Exercise brief: Repeat the records below exactly, from the first line through the line containing "a parent preset.", and leave out any pictures.

Records:
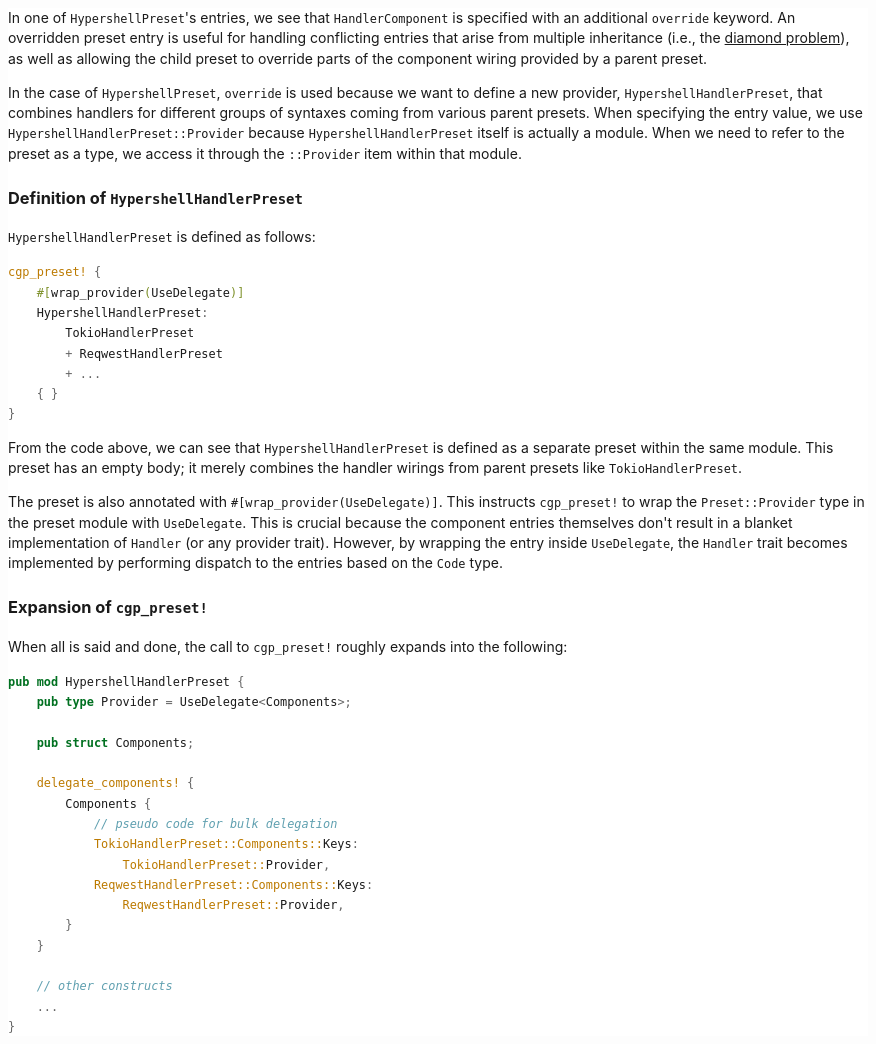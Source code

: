 In one of `HypershellPreset`'s entries, we see that `HandlerComponent` is specified with an additional `override` keyword. An overridden preset entry is useful for handling conflicting entries that arise from multiple inheritance (i.e., the [diamond problem](https://en.wikipedia.org/wiki/Diamond_problem)), as well as allowing the child preset to override parts of the component wiring provided by a parent preset.

In the case of `HypershellPreset`, `override` is used because we want to define a new provider, `HypershellHandlerPreset`, that combines handlers for different groups of syntaxes coming from various parent presets. When specifying the entry value, we use `HypershellHandlerPreset::Provider` because `HypershellHandlerPreset` itself is actually a module. When we need to refer to the preset as a type, we access it through the `::Provider` item within that module.

### Definition of `HypershellHandlerPreset`

`HypershellHandlerPreset` is defined as follows:

```rust
cgp_preset! {
    #[wrap_provider(UseDelegate)]
    HypershellHandlerPreset:
        TokioHandlerPreset
        + ReqwestHandlerPreset
        + ...
    { }
}
```

From the code above, we can see that `HypershellHandlerPreset` is defined as a separate preset within the same module. This preset has an empty body; it merely combines the handler wirings from parent presets like `TokioHandlerPreset`.

The preset is also annotated with `#[wrap_provider(UseDelegate)]`. This instructs `cgp_preset!` to wrap the `Preset::Provider` type in the preset module with `UseDelegate`. This is crucial because the component entries themselves don't result in a blanket implementation of `Handler` (or any provider trait). However, by wrapping the entry inside `UseDelegate`, the `Handler` trait becomes implemented by performing dispatch to the entries based on the `Code` type.

### Expansion of `cgp_preset!`

When all is said and done, the call to `cgp_preset!` roughly expands into the following:

```rust
pub mod HypershellHandlerPreset {
    pub type Provider = UseDelegate<Components>;

    pub struct Components;

    delegate_components! {
        Components {
            // pseudo code for bulk delegation
            TokioHandlerPreset::Components::Keys:
                TokioHandlerPreset::Provider,
            ReqwestHandlerPreset::Components::Keys:
                ReqwestHandlerPreset::Provider,
        }
    }

    // other constructs
    ...
}
```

Response:
Source code

: In one of `HypershellPreset`'s entries, we see that `HandlerComponent` is specified with an additional `override` keyword. An overridden preset entry is useful for handling conflicting entries that arise from multiple inheritance (i.e., the [diamond problem](https://en.wikipedia.org/wiki/Diamond_problem)), as well as allowing the child preset to override parts of the component wiring provided by a parent preset.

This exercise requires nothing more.